* **About this task**: What follows is data; output all of it exactly as given.

* **Task inputs**:
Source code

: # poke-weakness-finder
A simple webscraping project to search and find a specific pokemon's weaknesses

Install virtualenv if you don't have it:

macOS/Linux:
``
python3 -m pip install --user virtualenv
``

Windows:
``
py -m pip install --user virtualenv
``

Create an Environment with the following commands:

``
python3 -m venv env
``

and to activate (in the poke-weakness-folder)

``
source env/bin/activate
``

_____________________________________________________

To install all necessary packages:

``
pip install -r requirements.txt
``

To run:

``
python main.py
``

* **Result of the task**:
Source code

: # poke-weakness-finder
A simple webscraping project to search and find a specific pokemon's weaknesses

Install virtualenv if you don't have it:

macOS/Linux:
``
python3 -m pip install --user virtualenv
``

Windows:
``
py -m pip install --user virtualenv
``

Create an Environment with the following commands:

``
python3 -m venv env
``

and to activate (in the poke-weakness-folder)

``
source env/bin/activate
``

_____________________________________________________

To install all necessary packages:

``
pip install -r requirements.txt
``

To run:

``
python main.py
``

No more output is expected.